Eis por que, quando o Senhor nasceu da Virgem, os anjos cantaram: ‘Glória a Deus nas alturas e paz na terra aos homens de boa vontade’ [Lucas 2,14].

Como veio a paz à terra senão por ter a verdade brotado da terra, isto é, Cristo ter nascido em carne humana? Ele é a nossa paz: de dois povos fez um só [cf. Efésios 2,14], para que fôssemos homens de boa vontade, unidos uns aos outros pelo suave vínculo da caridade.

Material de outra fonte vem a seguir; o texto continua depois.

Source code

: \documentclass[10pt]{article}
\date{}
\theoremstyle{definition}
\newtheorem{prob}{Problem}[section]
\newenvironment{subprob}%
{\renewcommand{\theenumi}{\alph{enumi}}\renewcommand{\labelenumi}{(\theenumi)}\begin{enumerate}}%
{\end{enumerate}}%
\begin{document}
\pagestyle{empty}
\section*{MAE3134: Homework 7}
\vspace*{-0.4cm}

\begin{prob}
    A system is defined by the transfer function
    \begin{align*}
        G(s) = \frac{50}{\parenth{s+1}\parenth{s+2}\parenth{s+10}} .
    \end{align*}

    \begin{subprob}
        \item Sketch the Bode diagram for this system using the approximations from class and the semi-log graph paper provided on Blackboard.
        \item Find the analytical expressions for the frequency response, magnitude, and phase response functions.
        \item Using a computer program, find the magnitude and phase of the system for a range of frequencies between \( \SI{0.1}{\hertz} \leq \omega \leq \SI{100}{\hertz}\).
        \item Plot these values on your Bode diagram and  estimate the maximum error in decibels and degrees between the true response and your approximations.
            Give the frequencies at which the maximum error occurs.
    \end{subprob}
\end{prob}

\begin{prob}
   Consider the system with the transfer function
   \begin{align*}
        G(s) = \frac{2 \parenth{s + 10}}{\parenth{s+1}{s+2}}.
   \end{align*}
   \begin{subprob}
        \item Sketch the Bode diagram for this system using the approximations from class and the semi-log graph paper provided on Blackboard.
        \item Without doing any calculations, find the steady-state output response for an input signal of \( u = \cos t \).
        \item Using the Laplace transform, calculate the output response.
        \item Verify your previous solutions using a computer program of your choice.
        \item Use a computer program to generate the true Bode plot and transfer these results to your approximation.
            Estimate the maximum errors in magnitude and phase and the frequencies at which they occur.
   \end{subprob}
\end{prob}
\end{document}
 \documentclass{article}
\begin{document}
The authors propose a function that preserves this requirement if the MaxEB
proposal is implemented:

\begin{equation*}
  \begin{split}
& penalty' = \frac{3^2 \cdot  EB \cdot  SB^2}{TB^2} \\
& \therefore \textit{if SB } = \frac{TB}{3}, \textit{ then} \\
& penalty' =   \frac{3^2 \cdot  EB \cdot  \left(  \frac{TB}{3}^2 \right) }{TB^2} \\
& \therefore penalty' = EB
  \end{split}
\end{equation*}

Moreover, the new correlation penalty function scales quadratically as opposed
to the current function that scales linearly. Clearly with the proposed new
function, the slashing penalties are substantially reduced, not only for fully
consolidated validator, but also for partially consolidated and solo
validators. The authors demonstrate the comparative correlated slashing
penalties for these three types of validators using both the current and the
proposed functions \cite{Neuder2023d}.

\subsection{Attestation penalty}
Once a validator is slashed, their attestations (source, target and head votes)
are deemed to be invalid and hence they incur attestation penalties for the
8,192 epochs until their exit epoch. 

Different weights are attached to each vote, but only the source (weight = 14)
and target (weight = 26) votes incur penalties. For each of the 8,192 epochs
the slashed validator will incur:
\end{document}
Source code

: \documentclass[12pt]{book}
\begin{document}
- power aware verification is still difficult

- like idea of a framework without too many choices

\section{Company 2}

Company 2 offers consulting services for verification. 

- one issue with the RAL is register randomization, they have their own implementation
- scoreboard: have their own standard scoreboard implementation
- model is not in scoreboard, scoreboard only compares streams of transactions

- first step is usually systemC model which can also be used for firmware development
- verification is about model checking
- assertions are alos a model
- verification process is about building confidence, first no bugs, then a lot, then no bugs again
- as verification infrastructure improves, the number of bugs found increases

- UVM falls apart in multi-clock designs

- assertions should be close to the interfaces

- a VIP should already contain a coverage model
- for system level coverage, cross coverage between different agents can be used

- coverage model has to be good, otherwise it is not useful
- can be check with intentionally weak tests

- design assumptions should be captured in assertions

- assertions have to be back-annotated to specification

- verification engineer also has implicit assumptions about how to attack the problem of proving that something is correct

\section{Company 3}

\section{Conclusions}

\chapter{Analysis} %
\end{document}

Alegremo-nos com esta graça, para que nossa glória seja o testemunho da nossa consciência, e assim nos gloriaremos, não em nós mesmos, mas no Senhor. Por isso, disse o Salmista: ‘Vós sois a minha glória que levanta a minha cabeça’ [Salmo 3,4]. Na verdade, que graça maior Deus poderia nos conceder do que, tendo um único Filho, fazê-lo Filho do homem e reciprocamente fazer os filhos dos homens serem filhos de Deus?

Procurai o mérito, procurai a causa, procurai a justiça; e vede se encontrais outra coisa que não seja a graça de Deus” (Sermão 185; PL 38,997-999).